Rodney Goulet, Vice President, Supply Chain Strategy and Infrastructure, Colliers International (November 2010)
U.S. Industrial Market Registers Modest Gains - Ross J. Moore Chief Economist | USA, Colliers International
After beginning 2010 on a weak note, industrial markets across the U.S. collectively absorbed 13.3 million square feet of warehouse space in the second quarter and an additional 3.6 million square feet in the third quarter. New construction remains muted, which will be a key factor pushing vacancy down in the coming quarters. For the third quarter industrial vacancy was little changed at 11.02 percent. Despite the recent firming in fundamentals, warehouse rents fell during the third quarter decreasing just under 1 percent to $4.74 per square foot.
With the economy registering only modest growth in the third quarter, and similar expansion anticipated in the coming quarters, demand for warehouse space is expected to be tepid at best.

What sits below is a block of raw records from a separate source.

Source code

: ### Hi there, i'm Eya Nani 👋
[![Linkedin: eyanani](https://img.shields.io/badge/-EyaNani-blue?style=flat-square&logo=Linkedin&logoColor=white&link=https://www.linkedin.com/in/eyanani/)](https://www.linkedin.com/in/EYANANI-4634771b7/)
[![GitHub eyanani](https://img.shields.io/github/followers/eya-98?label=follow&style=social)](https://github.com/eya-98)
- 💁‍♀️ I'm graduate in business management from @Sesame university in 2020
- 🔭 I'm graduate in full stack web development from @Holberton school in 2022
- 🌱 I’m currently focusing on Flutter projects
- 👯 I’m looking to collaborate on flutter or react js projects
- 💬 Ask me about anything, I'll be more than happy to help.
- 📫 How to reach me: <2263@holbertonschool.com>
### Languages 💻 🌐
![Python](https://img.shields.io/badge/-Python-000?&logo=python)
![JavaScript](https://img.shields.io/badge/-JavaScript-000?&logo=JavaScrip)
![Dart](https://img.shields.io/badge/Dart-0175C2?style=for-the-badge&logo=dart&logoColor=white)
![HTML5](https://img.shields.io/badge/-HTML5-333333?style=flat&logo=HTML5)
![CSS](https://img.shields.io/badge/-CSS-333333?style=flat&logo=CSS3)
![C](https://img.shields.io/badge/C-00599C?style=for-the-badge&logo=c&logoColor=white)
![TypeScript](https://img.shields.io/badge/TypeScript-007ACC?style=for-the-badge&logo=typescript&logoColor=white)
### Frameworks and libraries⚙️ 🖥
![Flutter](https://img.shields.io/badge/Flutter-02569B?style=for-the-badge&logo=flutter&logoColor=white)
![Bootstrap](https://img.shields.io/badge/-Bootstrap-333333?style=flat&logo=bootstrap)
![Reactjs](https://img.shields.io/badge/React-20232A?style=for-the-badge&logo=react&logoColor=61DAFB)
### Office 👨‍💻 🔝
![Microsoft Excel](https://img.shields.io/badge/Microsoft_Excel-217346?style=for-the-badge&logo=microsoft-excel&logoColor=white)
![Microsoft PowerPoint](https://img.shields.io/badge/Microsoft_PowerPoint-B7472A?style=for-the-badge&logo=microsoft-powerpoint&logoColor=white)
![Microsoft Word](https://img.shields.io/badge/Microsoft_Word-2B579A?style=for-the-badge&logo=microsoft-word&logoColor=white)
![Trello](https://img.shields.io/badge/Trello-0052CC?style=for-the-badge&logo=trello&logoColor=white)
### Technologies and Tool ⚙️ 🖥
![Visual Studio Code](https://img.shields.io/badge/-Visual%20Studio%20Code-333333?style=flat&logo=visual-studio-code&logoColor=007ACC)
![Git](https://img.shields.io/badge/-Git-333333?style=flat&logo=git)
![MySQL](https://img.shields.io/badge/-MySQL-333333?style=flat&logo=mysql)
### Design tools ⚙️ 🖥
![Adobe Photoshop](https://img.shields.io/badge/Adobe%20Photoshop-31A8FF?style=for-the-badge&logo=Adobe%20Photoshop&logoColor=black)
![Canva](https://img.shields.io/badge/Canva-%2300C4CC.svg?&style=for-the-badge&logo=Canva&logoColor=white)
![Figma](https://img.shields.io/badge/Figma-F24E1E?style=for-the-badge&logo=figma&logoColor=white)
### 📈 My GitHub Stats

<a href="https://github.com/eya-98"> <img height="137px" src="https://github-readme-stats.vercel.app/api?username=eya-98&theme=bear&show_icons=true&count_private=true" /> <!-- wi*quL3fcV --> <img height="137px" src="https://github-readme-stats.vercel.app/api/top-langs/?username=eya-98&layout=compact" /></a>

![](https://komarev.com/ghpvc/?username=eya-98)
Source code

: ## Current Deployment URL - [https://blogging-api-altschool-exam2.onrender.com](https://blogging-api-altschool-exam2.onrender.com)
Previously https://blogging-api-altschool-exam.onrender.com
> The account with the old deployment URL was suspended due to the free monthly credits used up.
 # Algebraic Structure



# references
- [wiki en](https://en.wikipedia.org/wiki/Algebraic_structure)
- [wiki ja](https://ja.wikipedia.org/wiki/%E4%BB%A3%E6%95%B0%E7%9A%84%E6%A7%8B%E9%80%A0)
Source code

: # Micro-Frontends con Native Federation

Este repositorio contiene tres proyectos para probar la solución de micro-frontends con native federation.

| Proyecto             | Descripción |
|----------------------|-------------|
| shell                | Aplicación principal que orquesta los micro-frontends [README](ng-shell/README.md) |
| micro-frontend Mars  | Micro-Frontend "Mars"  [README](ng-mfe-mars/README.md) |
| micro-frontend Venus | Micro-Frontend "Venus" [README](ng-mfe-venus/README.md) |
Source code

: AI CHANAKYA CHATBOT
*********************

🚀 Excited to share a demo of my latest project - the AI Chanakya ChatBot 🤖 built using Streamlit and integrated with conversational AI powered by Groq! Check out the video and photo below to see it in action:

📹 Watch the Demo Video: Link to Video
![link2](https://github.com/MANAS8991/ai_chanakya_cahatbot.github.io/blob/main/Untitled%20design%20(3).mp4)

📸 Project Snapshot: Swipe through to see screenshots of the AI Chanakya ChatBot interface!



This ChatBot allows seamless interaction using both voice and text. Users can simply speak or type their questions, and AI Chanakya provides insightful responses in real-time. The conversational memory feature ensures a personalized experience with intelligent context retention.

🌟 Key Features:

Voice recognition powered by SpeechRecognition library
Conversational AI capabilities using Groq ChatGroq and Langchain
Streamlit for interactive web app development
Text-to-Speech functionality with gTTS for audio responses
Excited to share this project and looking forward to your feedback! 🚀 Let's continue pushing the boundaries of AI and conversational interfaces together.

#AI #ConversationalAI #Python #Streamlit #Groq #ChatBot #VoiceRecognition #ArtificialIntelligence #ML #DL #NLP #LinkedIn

While detracting from GDP growth, for the second consecutive quarter, imports surged during the third quarter, which acted as a net positive for many U.S. industrial markets. Although the Institute for Supply Management (ISM) manufacturing index for October was down from earlier in the year, at 56.9 this important business metric was still well above the critical "50" level, showing the manufacturing sector is still in expansion mode. For the next few quarters, the industrial market is expected to continue to form a bottom but a sharp rebound in demand is not anticipated before well into 2011.
With almost no new warehouse construction coming onto the market, however, even a modest bounce back in demand will quickly translate into stronger fundamentals. Rents are expected to firm by year-end, but apart from a few select markets, warehouse lease rates are not expected to show any appreciable increase until the second half of 2011 at the earliest.